--- Your objective ---
Each entry here is to be restated word for word.

◆ ◆ ◆ ◆ ◆

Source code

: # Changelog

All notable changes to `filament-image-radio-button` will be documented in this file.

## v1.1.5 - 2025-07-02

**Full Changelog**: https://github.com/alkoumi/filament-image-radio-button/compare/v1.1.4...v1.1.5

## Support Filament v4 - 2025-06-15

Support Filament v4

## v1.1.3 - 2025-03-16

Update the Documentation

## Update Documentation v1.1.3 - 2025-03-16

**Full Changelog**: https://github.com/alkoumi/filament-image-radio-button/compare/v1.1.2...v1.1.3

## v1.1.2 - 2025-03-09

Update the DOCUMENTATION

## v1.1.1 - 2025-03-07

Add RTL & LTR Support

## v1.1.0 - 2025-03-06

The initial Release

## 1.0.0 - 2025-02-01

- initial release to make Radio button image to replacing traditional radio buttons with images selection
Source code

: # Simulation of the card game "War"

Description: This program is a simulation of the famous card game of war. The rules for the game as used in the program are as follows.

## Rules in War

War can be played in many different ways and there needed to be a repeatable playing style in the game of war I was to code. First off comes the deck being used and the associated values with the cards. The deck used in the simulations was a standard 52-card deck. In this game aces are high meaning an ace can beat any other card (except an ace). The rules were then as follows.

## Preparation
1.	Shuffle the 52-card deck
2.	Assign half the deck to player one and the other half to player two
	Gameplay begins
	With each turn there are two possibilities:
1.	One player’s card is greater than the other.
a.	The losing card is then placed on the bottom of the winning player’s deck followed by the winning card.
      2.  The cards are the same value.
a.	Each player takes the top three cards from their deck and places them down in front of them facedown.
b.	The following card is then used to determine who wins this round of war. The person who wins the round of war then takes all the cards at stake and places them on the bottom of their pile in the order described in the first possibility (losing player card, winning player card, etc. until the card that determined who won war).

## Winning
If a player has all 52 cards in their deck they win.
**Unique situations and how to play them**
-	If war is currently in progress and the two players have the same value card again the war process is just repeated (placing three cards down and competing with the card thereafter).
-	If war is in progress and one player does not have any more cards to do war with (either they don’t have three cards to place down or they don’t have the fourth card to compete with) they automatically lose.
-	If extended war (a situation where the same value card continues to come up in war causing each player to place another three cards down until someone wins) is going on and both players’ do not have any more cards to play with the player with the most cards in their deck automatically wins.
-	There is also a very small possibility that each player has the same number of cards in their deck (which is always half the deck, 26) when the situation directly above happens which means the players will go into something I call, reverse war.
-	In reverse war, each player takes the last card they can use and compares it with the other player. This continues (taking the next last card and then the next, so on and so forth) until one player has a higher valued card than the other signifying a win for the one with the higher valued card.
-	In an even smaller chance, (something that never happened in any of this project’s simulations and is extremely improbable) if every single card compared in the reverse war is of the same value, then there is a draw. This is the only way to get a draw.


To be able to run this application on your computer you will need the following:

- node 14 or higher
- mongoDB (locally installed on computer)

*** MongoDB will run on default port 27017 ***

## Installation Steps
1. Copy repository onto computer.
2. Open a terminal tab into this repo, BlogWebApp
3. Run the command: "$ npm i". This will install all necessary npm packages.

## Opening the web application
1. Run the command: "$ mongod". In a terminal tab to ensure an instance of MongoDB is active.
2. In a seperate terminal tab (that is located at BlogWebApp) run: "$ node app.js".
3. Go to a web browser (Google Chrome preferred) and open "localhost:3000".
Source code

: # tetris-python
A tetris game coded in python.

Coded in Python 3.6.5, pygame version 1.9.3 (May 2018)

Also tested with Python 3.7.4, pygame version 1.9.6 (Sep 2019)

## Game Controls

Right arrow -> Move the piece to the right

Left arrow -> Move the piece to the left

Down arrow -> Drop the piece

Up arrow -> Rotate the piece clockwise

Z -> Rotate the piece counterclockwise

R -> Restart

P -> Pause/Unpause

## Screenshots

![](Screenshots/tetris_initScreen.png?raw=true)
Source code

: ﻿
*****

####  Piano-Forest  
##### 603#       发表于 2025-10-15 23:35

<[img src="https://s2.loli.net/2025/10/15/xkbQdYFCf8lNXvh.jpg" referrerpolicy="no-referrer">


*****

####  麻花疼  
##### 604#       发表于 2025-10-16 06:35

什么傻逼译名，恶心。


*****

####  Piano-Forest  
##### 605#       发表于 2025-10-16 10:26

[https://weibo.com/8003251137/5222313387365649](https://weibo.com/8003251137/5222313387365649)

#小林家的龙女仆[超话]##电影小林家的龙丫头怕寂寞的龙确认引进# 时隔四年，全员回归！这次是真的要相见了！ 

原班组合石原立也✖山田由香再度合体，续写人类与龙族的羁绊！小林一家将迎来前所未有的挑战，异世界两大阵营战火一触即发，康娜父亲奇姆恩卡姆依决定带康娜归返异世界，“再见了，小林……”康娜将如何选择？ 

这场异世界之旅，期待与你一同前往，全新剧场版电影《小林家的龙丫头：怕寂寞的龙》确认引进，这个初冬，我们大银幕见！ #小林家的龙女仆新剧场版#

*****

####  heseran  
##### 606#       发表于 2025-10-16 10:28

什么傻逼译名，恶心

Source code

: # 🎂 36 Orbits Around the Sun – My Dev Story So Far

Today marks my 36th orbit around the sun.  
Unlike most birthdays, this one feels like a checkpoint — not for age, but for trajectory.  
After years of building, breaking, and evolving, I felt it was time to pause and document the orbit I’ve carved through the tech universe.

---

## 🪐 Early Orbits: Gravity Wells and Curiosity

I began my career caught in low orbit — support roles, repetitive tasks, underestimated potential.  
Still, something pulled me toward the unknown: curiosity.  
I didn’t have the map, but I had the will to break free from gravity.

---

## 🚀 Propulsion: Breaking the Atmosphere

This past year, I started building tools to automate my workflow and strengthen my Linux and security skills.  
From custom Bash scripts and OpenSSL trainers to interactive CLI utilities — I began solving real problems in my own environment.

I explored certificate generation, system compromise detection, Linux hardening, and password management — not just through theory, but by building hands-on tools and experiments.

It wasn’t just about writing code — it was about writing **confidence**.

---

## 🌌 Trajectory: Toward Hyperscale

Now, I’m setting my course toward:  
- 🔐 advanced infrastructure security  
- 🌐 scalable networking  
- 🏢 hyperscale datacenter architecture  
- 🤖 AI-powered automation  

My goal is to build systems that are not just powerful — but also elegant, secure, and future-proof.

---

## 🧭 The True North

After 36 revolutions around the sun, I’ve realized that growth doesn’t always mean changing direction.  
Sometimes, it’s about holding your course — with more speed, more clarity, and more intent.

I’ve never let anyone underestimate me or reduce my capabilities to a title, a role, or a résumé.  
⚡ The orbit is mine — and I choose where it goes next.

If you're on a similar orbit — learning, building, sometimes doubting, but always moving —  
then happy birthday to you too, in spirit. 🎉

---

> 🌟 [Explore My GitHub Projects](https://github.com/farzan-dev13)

◆ ◆ ◆ ◆ ◆

--- Output ---
Source code

: # Changelog

All notable changes to `filament-image-radio-button` will be documented in this file.

## v1.1.5 - 2025-07-02

**Full Changelog**: https://github.com/alkoumi/filament-image-radio-button/compare/v1.1.4...v1.1.5

## Support Filament v4 - 2025-06-15

Support Filament v4

## v1.1.3 - 2025-03-16

Update the Documentation

## Update Documentation v1.1.3 - 2025-03-16

**Full Changelog**: https://github.com/alkoumi/filament-image-radio-button/compare/v1.1.2...v1.1.3

## v1.1.2 - 2025-03-09

Update the DOCUMENTATION

## v1.1.1 - 2025-03-07

Add RTL & LTR Support

## v1.1.0 - 2025-03-06

The initial Release

## 1.0.0 - 2025-02-01

- initial release to make Radio button image to replacing traditional radio buttons with images selection
Source code

: # Simulation of the card game "War"

Description: This program is a simulation of the famous card game of war. The rules for the game as used in the program are as follows.

## Rules in War

War can be played in many different ways and there needed to be a repeatable playing style in the game of war I was to code. First off comes the deck being used and the associated values with the cards. The deck used in the simulations was a standard 52-card deck. In this game aces are high meaning an ace can beat any other card (except an ace). The rules were then as follows.

## Preparation
1.	Shuffle the 52-card deck
2.	Assign half the deck to player one and the other half to player two
	Gameplay begins
	With each turn there are two possibilities:
1.	One player’s card is greater than the other.
a.	The losing card is then placed on the bottom of the winning player’s deck followed by the winning card.
      2.  The cards are the same value.
a.	Each player takes the top three cards from their deck and places them down in front of them facedown.
b.	The following card is then used to determine who wins this round of war. The person who wins the round of war then takes all the cards at stake and places them on the bottom of their pile in the order described in the first possibility (losing player card, winning player card, etc. until the card that determined who won war).

## Winning
If a player has all 52 cards in their deck they win.
**Unique situations and how to play them**
-	If war is currently in progress and the two players have the same value card again the war process is just repeated (placing three cards down and competing with the card thereafter).
-	If war is in progress and one player does not have any more cards to do war with (either they don’t have three cards to place down or they don’t have the fourth card to compete with) they automatically lose.
-	If extended war (a situation where the same value card continues to come up in war causing each player to place another three cards down until someone wins) is going on and both players’ do not have any more cards to play with the player with the most cards in their deck automatically wins.
-	There is also a very small possibility that each player has the same number of cards in their deck (which is always half the deck, 26) when the situation directly above happens which means the players will go into something I call, reverse war.
-	In reverse war, each player takes the last card they can use and compares it with the other player. This continues (taking the next last card and then the next, so on and so forth) until one player has a higher valued card than the other signifying a win for the one with the higher valued card.
-	In an even smaller chance, (something that never happened in any of this project’s simulations and is extremely improbable) if every single card compared in the reverse war is of the same value, then there is a draw. This is the only way to get a draw.


To be able to run this application on your computer you will need the following:

- node 14 or higher
- mongoDB (locally installed on computer)

*** MongoDB will run on default port 27017 ***

## Installation Steps
1. Copy repository onto computer.
2. Open a terminal tab into this repo, BlogWebApp
3. Run the command: "$ npm i". This will install all necessary npm packages.

## Opening the web application
1. Run the command: "$ mongod". In a terminal tab to ensure an instance of MongoDB is active.
2. In a seperate terminal tab (that is located at BlogWebApp) run: "$ node app.js".
3. Go to a web browser (Google Chrome preferred) and open "localhost:3000".
Source code

: # tetris-python
A tetris game coded in python.

Coded in Python 3.6.5, pygame version 1.9.3 (May 2018)

Also tested with Python 3.7.4, pygame version 1.9.6 (Sep 2019)

## Game Controls

Right arrow -> Move the piece to the right

Left arrow -> Move the piece to the left

Down arrow -> Drop the piece

Up arrow -> Rotate the piece clockwise

Z -> Rotate the piece counterclockwise

R -> Restart

P -> Pause/Unpause

## Screenshots

![](Screenshots/tetris_initScreen.png?raw=true)
Source code

: ﻿
*****

####  Piano-Forest  
##### 603#       发表于 2025-10-15 23:35

<[img src="https://s2.loli.net/2025/10/15/xkbQdYFCf8lNXvh.jpg" referrerpolicy="no-referrer">


*****

####  麻花疼  
##### 604#       发表于 2025-10-16 06:35

什么傻逼译名，恶心。


*****

####  Piano-Forest  
##### 605#       发表于 2025-10-16 10:26

[https://weibo.com/8003251137/5222313387365649](https://weibo.com/8003251137/5222313387365649)

#小林家的龙女仆[超话]##电影小林家的龙丫头怕寂寞的龙确认引进# 时隔四年，全员回归！这次是真的要相见了！ 

原班组合石原立也✖山田由香再度合体，续写人类与龙族的羁绊！小林一家将迎来前所未有的挑战，异世界两大阵营战火一触即发，康娜父亲奇姆恩卡姆依决定带康娜归返异世界，“再见了，小林……”康娜将如何选择？ 

这场异世界之旅，期待与你一同前往，全新剧场版电影《小林家的龙丫头：怕寂寞的龙》确认引进，这个初冬，我们大银幕见！ #小林家的龙女仆新剧场版#

*****

####  heseran  
##### 606#       发表于 2025-10-16 10:28

什么傻逼译名，恶心

Source code

: # 🎂 36 Orbits Around the Sun – My Dev Story So Far

Today marks my 36th orbit around the sun.  
Unlike most birthdays, this one feels like a checkpoint — not for age, but for trajectory.  
After years of building, breaking, and evolving, I felt it was time to pause and document the orbit I’ve carved through the tech universe.

---

## 🪐 Early Orbits: Gravity Wells and Curiosity

I began my career caught in low orbit — support roles, repetitive tasks, underestimated potential.  
Still, something pulled me toward the unknown: curiosity.  
I didn’t have the map, but I had the will to break free from gravity.

---

## 🚀 Propulsion: Breaking the Atmosphere

This past year, I started building tools to automate my workflow and strengthen my Linux and security skills.  
From custom Bash scripts and OpenSSL trainers to interactive CLI utilities — I began solving real problems in my own environment.

I explored certificate generation, system compromise detection, Linux hardening, and password management — not just through theory, but by building hands-on tools and experiments.

It wasn’t just about writing code — it was about writing **confidence**.

---

## 🌌 Trajectory: Toward Hyperscale

Now, I’m setting my course toward:  
- 🔐 advanced infrastructure security  
- 🌐 scalable networking  
- 🏢 hyperscale datacenter architecture  
- 🤖 AI-powered automation  

My goal is to build systems that are not just powerful — but also elegant, secure, and future-proof.

---

## 🧭 The True North

After 36 revolutions around the sun, I’ve realized that growth doesn’t always mean changing direction.  
Sometimes, it’s about holding your course — with more speed, more clarity, and more intent.

I’ve never let anyone underestimate me or reduce my capabilities to a title, a role, or a résumé.  
⚡ The orbit is mine — and I choose where it goes next.

If you're on a similar orbit — learning, building, sometimes doubting, but always moving —  
then happy birthday to you too, in spirit. 🎉

---

> 🌟 [Explore My GitHub Projects](https://github.com/farzan-dev13)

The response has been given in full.